IV. – C. PLINE SALUE SON CHER CANINIUS.

La guerre contre les Daces.

Votre idée est excellente d’écrire la guerre contre les Daces . Car comment trouver un sujet aussi plein d’actualité, aussi riche, aussi vaste, aussi poétique enfin et, quoiqu’il traite de faits très vrais, qui ressemble autant à la fable. Vous direz de nouveaux fleuves s’élançant à travers la campagne, de nouveaux ponts jetés sur les fleuves, des camps suspendus aux flancs escarpés des montagnes, un roi chassé de son palais, chassé même de la vie, malgré une audace qui ne désespérait jamais ; vous y joindrez la célébration de deux triomphes, dont l’un fut le premier remporté sur une nation invincible, et l’autre le dernier.

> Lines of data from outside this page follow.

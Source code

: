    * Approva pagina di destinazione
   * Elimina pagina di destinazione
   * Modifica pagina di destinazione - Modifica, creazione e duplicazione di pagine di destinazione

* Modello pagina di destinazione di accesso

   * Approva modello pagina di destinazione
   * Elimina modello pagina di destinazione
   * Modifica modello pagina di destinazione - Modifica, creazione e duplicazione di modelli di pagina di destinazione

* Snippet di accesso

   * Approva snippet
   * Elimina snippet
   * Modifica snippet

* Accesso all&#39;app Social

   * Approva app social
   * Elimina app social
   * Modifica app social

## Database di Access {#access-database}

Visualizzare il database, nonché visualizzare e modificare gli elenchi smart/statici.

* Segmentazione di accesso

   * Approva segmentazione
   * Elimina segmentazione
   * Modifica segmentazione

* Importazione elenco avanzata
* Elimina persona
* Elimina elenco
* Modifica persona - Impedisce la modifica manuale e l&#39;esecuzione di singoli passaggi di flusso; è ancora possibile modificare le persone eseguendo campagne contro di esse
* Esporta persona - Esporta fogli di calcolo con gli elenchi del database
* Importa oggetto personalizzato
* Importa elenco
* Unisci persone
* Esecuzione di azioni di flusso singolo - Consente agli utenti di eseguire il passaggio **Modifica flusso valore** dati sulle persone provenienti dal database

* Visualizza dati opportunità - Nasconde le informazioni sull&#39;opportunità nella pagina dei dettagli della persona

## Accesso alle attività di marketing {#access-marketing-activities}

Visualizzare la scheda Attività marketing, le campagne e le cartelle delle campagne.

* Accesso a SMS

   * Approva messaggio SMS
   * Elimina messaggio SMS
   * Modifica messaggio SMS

Il n’y a qu’une difficulté, mais elle est très grande, c’est d’égaler ces exploits par votre style, tâche ardue, immense, même pour votre talent, bien qu’il sache s’élever jusqu’au sublime et puiser de nouvelles forces dans la grandeur même de ses entreprises. Il y aura bien de la peine aussi à faire tenir dans des vers grecs des noms barbares et sauvages, celui du roi en particulier. Mais il n’est pas de difficulté que l’adresse et les efforts ne parviennent, sinon à surmonter, du moins à aplanir. Au surplus, s’il est permis à Homère, quand il s’agit de mots grecs faciles à prononcer, de les abréger, pour la légèreté du vers, de les élargir, de les modifier, pourquoi n’userions-nous pas du même privilège, nous aussi, surtout quand il n’y a pas là recherche, mais nécessité . Pour le moment voici mes conditions : envoyez-moi les premières pages dès que vous les aurez achevées, ou plutôt avant de les achever, telles qu’elles seront dans leur premier jet, ébauches encore semblables à des nouveau-nés. Vous me répondrez que des fragments ne peuvent plaire comme une œuvre complète, ni des essais comme un travail fini. Je le sais. Aussi les apprécierai-je comme des tentatives, les regarderai-je comme des membres d’un tout, et attendront-ils dans mon coffret à manuscrits votre dernier coup de lime. Souffrez que j’aie, outre tous les autres, ce gage de votre amitié, de connaître même ce que vous ne voudriez laisser connaître à personne. Bref, il est possible que, pour vos écrits, plus vous mettrez de lenteur et de circonspection à me les envoyer, plus je les trouve beaux et plus je les loue, mais pour vous, je vous aimerai et je vous louerai d’autant plus, que vous mettrez plus de célérité et moins de circonspection dans vos envois. Adieu.